◆ **Records shown**

⁂

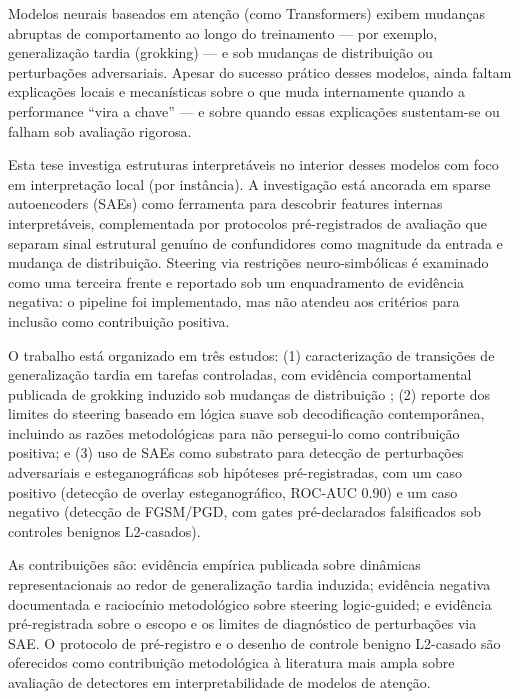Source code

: ﻿\documentclass[../ppgc-tese.tex]{subfiles}
\begin{document}
\begin{translatedabstract}
Modelos neurais baseados em atenção (como Transformers) exibem mudanças abruptas de comportamento ao longo do treinamento --- por exemplo, generalização tardia (grokking) --- e sob mudanças de distribuição ou perturbações adversariais. Apesar do sucesso prático desses modelos, ainda faltam explicações locais e mecanísticas sobre o que muda internamente quando a performance ``vira a chave'' --- e sobre quando essas explicações sustentam-se ou falham sob avaliação rigorosa.

Esta tese investiga estruturas interpretáveis no interior desses modelos com foco em interpretação local (por instância). A investigação está ancorada em sparse autoencoders (SAEs) como ferramenta para descobrir features internas interpretáveis, complementada por protocolos pré-registrados de avaliação que separam sinal estrutural genuíno de confundidores como magnitude da entrada e mudança de distribuição. Steering via restrições neuro-simbólicas é examinado como uma terceira frente e reportado sob um enquadramento de evidência negativa: o pipeline foi implementado, mas não atendeu aos critérios para inclusão como contribuição positiva.

O trabalho está organizado em três estudos: (1) caracterização de transições de generalização tardia em tarefas controladas, com evidência comportamental publicada de grokking induzido sob mudanças de distribuição \cite{carvalho2025inducing_grokking_distribution_shifts}; (2) reporte dos limites do steering baseado em lógica suave sob decodificação contemporânea, incluindo as razões metodológicas para não persegui-lo como contribuição positiva; e (3) uso de SAEs como substrato para detecção de perturbações adversariais e esteganográficas sob hipóteses pré-registradas, com um caso positivo (detecção de overlay esteganográfico, ROC-AUC 0.90) e um caso negativo (detecção de FGSM/PGD, com gates pré-declarados falsificados sob controles benignos L2-casados).

As contribuições são: evidência empírica publicada sobre dinâmicas representacionais ao redor de generalização tardia induzida; evidência negativa documentada e raciocínio metodológico sobre steering logic-guided; e evidência pré-registrada sobre o escopo e os limites de diagnóstico de perturbações via SAE. O protocolo de pré-registro e o desenho de controle benigno L2-casado são oferecidos como contribuição metodológica à literatura mais ampla sobre avaliação de detectores em interpretabilidade de modelos de atenção.
\end{translatedabstract}
\end{document}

⁂

◆ **Exercise description**
Whenever the string "translatedabstract" occurs in a line of the entries above, copy that line.

◆ **Completed task**
\begin{translatedabstract}
\end{translatedabstract}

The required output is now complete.